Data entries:
☆ ☆ ☆ ☆ ☆ ☆ ☆

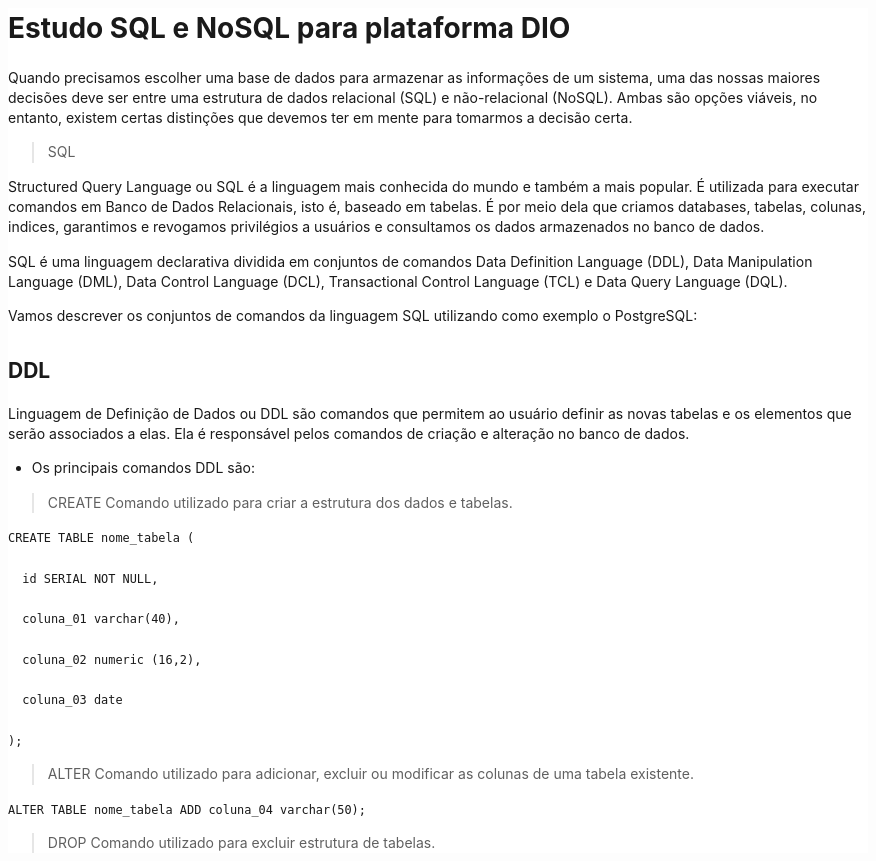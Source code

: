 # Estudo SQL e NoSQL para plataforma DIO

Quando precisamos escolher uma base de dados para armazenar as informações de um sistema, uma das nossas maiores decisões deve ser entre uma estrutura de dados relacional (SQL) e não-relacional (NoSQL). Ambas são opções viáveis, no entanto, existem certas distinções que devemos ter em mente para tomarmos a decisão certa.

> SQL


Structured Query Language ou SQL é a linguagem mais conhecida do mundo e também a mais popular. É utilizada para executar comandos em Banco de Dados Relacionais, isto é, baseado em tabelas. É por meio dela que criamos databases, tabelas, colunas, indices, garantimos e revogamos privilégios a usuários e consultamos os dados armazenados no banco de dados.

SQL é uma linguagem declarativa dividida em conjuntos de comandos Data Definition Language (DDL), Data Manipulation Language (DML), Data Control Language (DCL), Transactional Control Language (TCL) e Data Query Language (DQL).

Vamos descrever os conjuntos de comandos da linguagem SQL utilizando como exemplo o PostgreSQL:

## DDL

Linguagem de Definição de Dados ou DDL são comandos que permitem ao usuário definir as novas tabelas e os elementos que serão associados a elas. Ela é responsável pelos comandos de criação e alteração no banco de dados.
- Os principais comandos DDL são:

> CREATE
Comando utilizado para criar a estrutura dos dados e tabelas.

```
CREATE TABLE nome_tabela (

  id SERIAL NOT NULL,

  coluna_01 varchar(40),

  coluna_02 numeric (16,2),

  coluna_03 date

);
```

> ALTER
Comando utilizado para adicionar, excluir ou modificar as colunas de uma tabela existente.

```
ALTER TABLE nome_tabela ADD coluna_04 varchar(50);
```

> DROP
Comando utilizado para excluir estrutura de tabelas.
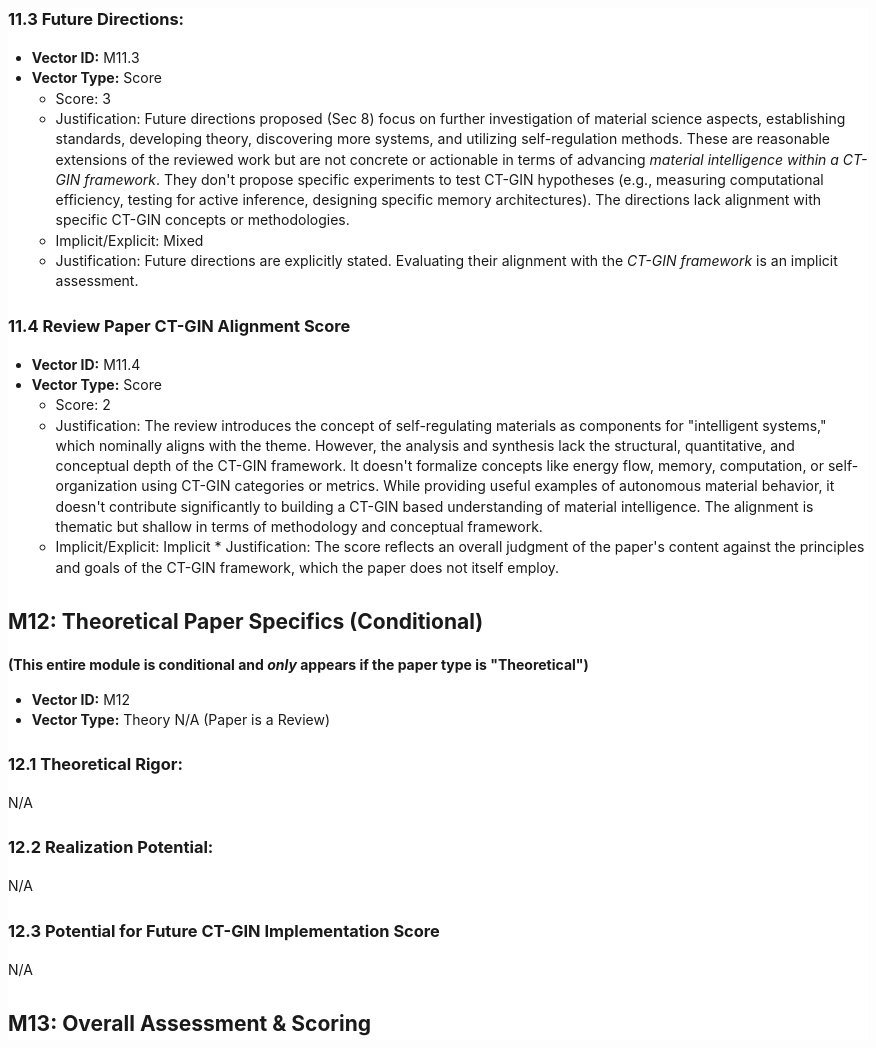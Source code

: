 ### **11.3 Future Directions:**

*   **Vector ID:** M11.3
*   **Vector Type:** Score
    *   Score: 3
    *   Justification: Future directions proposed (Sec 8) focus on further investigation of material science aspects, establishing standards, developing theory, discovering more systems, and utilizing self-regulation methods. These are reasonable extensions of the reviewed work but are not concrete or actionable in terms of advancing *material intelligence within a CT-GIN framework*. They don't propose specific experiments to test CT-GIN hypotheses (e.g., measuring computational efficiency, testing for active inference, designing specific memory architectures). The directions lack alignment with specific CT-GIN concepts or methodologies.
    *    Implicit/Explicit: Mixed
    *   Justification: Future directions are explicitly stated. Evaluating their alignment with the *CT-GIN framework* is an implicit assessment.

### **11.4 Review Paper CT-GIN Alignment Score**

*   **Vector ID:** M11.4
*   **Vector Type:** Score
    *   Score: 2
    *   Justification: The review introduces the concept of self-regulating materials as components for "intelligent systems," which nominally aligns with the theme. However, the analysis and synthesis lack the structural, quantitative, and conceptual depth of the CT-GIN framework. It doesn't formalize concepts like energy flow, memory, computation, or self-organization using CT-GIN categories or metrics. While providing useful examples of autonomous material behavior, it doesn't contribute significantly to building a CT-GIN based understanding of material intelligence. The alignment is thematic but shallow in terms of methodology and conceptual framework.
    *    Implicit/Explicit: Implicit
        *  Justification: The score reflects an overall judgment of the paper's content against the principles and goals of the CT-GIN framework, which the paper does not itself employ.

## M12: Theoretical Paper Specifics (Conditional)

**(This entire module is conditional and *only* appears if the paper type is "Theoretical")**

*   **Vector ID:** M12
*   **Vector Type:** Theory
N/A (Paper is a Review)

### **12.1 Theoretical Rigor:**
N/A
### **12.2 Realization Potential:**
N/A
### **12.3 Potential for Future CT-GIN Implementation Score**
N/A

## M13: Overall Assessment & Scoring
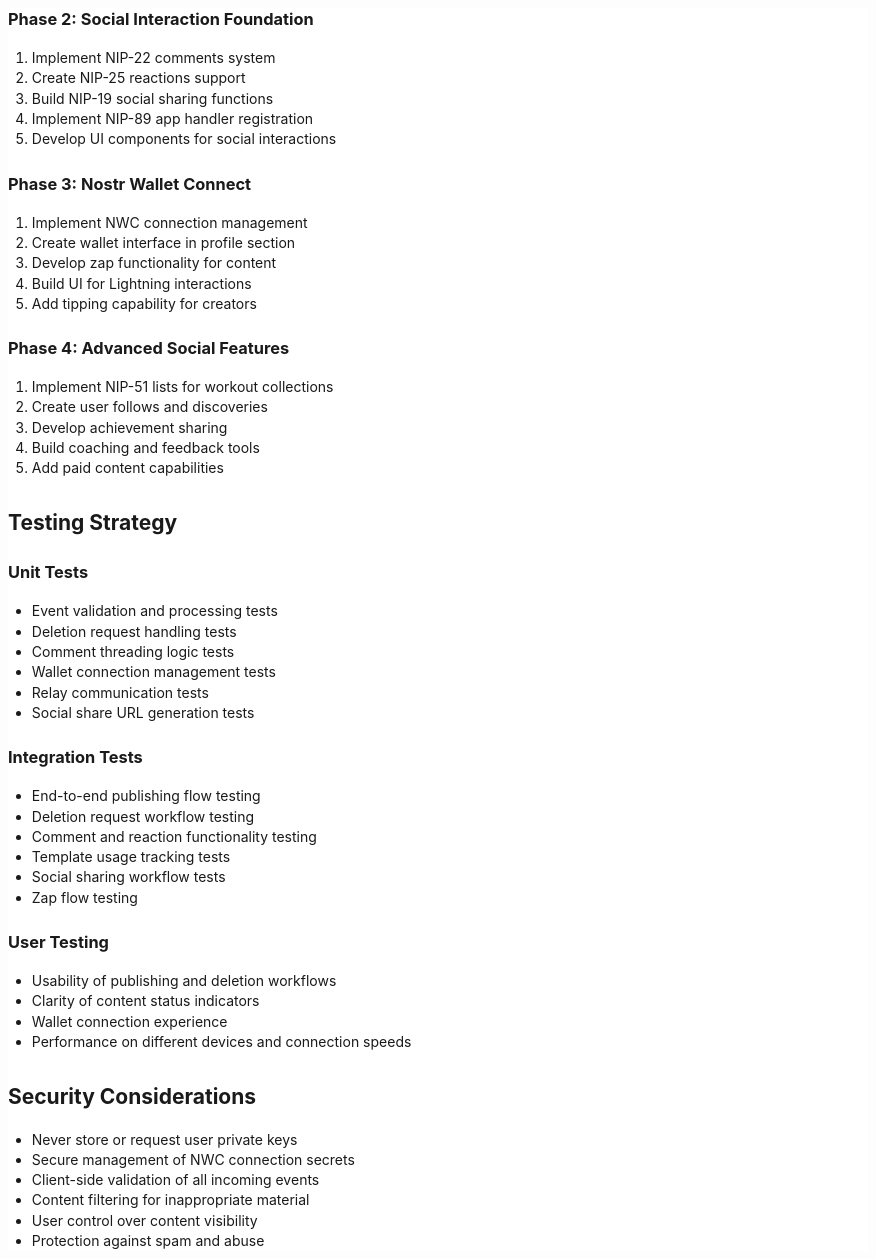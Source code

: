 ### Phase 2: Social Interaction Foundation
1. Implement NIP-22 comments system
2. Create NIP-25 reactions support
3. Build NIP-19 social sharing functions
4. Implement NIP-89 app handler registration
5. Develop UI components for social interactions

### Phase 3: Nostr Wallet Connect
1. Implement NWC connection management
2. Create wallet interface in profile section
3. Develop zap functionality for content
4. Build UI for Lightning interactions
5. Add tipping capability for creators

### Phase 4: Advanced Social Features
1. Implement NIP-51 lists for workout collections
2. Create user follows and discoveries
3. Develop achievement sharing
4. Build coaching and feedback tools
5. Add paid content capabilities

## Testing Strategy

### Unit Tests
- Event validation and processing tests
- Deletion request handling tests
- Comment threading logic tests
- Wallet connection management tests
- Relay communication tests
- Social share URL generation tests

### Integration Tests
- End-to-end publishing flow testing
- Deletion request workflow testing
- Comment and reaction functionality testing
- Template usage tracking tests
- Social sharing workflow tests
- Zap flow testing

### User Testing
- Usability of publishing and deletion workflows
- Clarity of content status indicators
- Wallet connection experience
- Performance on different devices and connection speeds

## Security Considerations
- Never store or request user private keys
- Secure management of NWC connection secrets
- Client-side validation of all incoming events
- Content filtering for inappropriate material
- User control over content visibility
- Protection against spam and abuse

☆ ☆ ☆ ☆ ☆ ☆ ☆

▸ **Aim of the exercise**
Search the entries above for "Potential". Return every line that has it.

▸ **Response to the task**
### **12.2 Realization Potential:**
### **12.3 Potential for Future CT-GIN Implementation Score**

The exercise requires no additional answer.